[Records from a data collection]
==================================================

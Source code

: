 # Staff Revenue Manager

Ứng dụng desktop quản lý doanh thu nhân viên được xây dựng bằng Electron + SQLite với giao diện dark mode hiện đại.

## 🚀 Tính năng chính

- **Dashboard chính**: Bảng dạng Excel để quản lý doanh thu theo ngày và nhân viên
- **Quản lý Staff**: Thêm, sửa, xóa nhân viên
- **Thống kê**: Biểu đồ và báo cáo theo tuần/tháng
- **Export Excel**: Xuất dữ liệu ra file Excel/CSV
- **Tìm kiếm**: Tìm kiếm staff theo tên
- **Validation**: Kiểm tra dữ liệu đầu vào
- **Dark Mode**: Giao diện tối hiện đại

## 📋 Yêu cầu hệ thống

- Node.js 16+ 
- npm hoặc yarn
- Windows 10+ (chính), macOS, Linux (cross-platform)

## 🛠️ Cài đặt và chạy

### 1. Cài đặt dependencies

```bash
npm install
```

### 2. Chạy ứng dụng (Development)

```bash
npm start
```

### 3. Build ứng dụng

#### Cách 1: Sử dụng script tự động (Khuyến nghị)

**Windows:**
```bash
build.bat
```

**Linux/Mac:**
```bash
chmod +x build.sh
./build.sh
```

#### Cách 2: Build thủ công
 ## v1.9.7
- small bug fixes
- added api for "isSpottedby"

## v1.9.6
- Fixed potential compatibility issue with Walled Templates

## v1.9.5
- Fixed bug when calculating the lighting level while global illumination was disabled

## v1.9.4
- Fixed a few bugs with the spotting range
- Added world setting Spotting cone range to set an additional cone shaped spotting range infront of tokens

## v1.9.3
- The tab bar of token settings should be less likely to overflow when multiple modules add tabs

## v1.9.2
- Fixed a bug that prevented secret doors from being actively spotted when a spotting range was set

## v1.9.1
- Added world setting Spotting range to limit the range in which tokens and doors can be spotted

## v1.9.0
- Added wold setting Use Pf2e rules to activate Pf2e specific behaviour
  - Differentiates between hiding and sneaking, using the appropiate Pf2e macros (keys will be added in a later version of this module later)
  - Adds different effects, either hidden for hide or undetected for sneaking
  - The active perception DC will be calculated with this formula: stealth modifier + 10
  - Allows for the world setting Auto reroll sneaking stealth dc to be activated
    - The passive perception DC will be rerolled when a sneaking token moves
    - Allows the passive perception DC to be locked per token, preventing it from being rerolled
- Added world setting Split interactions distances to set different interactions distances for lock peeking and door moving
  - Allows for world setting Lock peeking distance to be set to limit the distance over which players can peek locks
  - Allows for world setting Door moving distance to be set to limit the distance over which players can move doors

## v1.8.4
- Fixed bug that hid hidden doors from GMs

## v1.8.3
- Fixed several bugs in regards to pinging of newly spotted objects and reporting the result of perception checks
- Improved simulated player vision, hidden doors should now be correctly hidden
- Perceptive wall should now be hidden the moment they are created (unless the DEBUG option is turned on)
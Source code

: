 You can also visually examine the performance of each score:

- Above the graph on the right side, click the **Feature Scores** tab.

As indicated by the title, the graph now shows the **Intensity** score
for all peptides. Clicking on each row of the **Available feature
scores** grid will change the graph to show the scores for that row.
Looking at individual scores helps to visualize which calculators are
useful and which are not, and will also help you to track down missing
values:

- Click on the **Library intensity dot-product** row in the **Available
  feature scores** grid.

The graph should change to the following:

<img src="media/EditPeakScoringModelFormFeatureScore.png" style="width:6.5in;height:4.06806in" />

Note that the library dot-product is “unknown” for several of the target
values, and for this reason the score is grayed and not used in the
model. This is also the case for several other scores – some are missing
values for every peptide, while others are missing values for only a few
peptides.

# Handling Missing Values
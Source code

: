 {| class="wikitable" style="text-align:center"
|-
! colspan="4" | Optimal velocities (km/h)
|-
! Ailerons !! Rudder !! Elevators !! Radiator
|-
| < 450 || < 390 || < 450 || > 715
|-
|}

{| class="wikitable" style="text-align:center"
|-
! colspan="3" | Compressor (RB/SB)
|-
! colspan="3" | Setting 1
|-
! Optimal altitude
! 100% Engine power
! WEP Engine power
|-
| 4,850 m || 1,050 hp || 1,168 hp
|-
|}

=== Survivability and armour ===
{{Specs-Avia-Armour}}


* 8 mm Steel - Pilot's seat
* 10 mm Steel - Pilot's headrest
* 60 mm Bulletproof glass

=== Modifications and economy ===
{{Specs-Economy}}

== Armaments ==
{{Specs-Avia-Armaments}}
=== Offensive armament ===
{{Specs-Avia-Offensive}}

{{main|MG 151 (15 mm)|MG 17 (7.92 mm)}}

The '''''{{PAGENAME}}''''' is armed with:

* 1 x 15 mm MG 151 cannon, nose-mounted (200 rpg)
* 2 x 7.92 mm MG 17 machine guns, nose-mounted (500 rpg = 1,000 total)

==================================================

Try it:
Repeat the data above. Change nothing.

Task output:
Source code

: # Staff Revenue Manager

Ứng dụng desktop quản lý doanh thu nhân viên được xây dựng bằng Electron + SQLite với giao diện dark mode hiện đại.

## 🚀 Tính năng chính

- **Dashboard chính**: Bảng dạng Excel để quản lý doanh thu theo ngày và nhân viên
- **Quản lý Staff**: Thêm, sửa, xóa nhân viên
- **Thống kê**: Biểu đồ và báo cáo theo tuần/tháng
- **Export Excel**: Xuất dữ liệu ra file Excel/CSV
- **Tìm kiếm**: Tìm kiếm staff theo tên
- **Validation**: Kiểm tra dữ liệu đầu vào
- **Dark Mode**: Giao diện tối hiện đại

## 📋 Yêu cầu hệ thống

- Node.js 16+ 
- npm hoặc yarn
- Windows 10+ (chính), macOS, Linux (cross-platform)

## 🛠️ Cài đặt và chạy

### 1. Cài đặt dependencies

```bash
npm install
```

### 2. Chạy ứng dụng (Development)

```bash
npm start
```

### 3. Build ứng dụng

#### Cách 1: Sử dụng script tự động (Khuyến nghị)

**Windows:**
```bash
build.bat
```

**Linux/Mac:**
```bash
chmod +x build.sh
./build.sh
```

#### Cách 2: Build thủ công
 ## v1.9.7
- small bug fixes
- added api for "isSpottedby"

## v1.9.6
- Fixed potential compatibility issue with Walled Templates

## v1.9.5
- Fixed bug when calculating the lighting level while global illumination was disabled

## v1.9.4
- Fixed a few bugs with the spotting range
- Added world setting Spotting cone range to set an additional cone shaped spotting range infront of tokens

## v1.9.3
- The tab bar of token settings should be less likely to overflow when multiple modules add tabs

## v1.9.2
- Fixed a bug that prevented secret doors from being actively spotted when a spotting range was set

## v1.9.1
- Added world setting Spotting range to limit the range in which tokens and doors can be spotted

## v1.9.0
- Added wold setting Use Pf2e rules to activate Pf2e specific behaviour
  - Differentiates between hiding and sneaking, using the appropiate Pf2e macros (keys will be added in a later version of this module later)
  - Adds different effects, either hidden for hide or undetected for sneaking
  - The active perception DC will be calculated with this formula: stealth modifier + 10
  - Allows for the world setting Auto reroll sneaking stealth dc to be activated
    - The passive perception DC will be rerolled when a sneaking token moves
    - Allows the passive perception DC to be locked per token, preventing it from being rerolled
- Added world setting Split interactions distances to set different interactions distances for lock peeking and door moving
  - Allows for world setting Lock peeking distance to be set to limit the distance over which players can peek locks
  - Allows for world setting Door moving distance to be set to limit the distance over which players can move doors

## v1.8.4
- Fixed bug that hid hidden doors from GMs

## v1.8.3
- Fixed several bugs in regards to pinging of newly spotted objects and reporting the result of perception checks
- Improved simulated player vision, hidden doors should now be correctly hidden
- Perceptive wall should now be hidden the moment they are created (unless the DEBUG option is turned on)
Source code

: You can also visually examine the performance of each score:

- Above the graph on the right side, click the **Feature Scores** tab.

As indicated by the title, the graph now shows the **Intensity** score
for all peptides. Clicking on each row of the **Available feature
scores** grid will change the graph to show the scores for that row.
Looking at individual scores helps to visualize which calculators are
useful and which are not, and will also help you to track down missing
values:

- Click on the **Library intensity dot-product** row in the **Available
  feature scores** grid.

The graph should change to the following:

<img src="media/EditPeakScoringModelFormFeatureScore.png" style="width:6.5in;height:4.06806in" />

Note that the library dot-product is “unknown” for several of the target
values, and for this reason the score is grayed and not used in the
model. This is also the case for several other scores – some are missing
values for every peptide, while others are missing values for only a few
peptides.

# Handling Missing Values
Source code

: {| class="wikitable" style="text-align:center"
|-
! colspan="4" | Optimal velocities (km/h)
|-
! Ailerons !! Rudder !! Elevators !! Radiator
|-
| < 450 || < 390 || < 450 || > 715
|-
|}

{| class="wikitable" style="text-align:center"
|-
! colspan="3" | Compressor (RB/SB)
|-
! colspan="3" | Setting 1
|-
! Optimal altitude
! 100% Engine power
! WEP Engine power
|-
| 4,850 m || 1,050 hp || 1,168 hp
|-
|}

=== Survivability and armour ===
{{Specs-Avia-Armour}}


* 8 mm Steel - Pilot's seat
* 10 mm Steel - Pilot's headrest
* 60 mm Bulletproof glass

=== Modifications and economy ===
{{Specs-Economy}}

== Armaments ==
{{Specs-Avia-Armaments}}
=== Offensive armament ===
{{Specs-Avia-Offensive}}

{{main|MG 151 (15 mm)|MG 17 (7.92 mm)}}

The '''''{{PAGENAME}}''''' is armed with:

* 1 x 15 mm MG 151 cannon, nose-mounted (200 rpg)
* 2 x 7.92 mm MG 17 machine guns, nose-mounted (500 rpg = 1,000 total)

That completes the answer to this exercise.